労務行政研究所は2010年8月31日、「企業のメンタルヘルス対策に関する実態調査」の結果を発表した。上場・非上場企業252社が回答。それによると、メンタル疾患での休職から職場復帰できた人の割合は、企業規模が大きいほど高くなることがわかった。
大企業では3年間休職できるところも
回答者のうち、過去にうつ病などのメンタルヘルス不調で休職した社員がいた会社は、全体の92.7%。9割を超す会社で、メンタル疾患による休職者が発生していることになる。
休職者が過去にいた会社に、完全に職場復帰できた人の割合を尋ねたところ、「全員復職できた」「ほとんど(9割以上)復職できた」と答えた会社は28.2%。半数以上が復帰できた会社を合計すると、4社中3社(75.3%)となった。
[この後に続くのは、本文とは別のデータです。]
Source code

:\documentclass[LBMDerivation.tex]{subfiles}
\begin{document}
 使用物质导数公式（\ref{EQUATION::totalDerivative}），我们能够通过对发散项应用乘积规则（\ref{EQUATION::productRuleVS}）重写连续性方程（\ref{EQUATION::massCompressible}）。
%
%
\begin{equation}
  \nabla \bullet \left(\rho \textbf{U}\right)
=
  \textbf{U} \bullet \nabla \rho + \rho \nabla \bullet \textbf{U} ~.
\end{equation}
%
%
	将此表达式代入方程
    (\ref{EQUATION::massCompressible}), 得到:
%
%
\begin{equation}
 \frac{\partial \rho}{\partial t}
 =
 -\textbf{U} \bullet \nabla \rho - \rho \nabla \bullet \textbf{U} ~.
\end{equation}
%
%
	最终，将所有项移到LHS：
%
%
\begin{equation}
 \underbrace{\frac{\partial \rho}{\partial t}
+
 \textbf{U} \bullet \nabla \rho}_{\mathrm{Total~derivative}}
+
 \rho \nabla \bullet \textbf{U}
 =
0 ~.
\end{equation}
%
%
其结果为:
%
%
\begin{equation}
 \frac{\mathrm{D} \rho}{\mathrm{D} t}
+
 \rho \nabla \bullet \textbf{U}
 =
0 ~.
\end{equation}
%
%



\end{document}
一方、休職者が「全員復職できなかった」「復職できたのは1割台」と答えた会社は15.0%。従業員規模別に見ると、1000人以上の会社では2.7%だが、300人未満の会社では22.5%にも上っており、大きな格差が表れている。
メンタルヘルスの企業コンサルティングを行う尾崎健一氏によると、企業間格差がもっとも大きいのは「休職制度」の違いではないかという。
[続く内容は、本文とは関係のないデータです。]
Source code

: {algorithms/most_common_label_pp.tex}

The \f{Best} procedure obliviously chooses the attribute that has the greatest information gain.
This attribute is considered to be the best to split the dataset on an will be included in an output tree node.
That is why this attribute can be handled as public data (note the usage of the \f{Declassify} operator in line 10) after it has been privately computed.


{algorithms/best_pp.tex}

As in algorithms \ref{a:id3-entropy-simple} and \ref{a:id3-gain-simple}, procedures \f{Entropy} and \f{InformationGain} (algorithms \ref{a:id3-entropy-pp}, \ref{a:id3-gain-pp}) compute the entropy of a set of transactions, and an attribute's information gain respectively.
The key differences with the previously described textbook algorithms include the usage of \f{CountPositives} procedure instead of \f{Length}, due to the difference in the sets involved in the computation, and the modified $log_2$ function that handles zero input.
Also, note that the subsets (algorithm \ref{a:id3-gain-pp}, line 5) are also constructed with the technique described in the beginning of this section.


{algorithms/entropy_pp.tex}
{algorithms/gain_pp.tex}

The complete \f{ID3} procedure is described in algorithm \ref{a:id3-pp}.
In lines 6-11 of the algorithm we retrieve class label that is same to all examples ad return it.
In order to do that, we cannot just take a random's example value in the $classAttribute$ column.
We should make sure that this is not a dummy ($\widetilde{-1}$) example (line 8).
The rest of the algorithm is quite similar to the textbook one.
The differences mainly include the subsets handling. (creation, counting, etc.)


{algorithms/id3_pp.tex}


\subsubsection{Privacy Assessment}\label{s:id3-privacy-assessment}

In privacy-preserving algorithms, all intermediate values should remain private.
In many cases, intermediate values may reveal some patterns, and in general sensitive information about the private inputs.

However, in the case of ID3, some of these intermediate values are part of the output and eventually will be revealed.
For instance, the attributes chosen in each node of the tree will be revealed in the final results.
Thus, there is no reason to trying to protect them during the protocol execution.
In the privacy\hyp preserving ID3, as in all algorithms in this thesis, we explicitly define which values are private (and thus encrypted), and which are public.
「大企業の場合、傷病手当金の受給上限である1年半に加え、独自の制度としてさらに半年から1年半程度休める会社も少なくありません。休職制度のほかに、有給での病気欠勤が3カ月程度可能な会社もあります。一方、中小企業の中には会社の休職制度がなく、傷病手当金を受け取る手続きを自分でしなければならないところもあります」
中小企業は大企業に比べ「休職期間」の設定が短く、期間満了まで目一杯使っても完治に至らず退職に追い込まれるケースが多いことが、復職成功者の少なさにつながっているのではないかというのだ。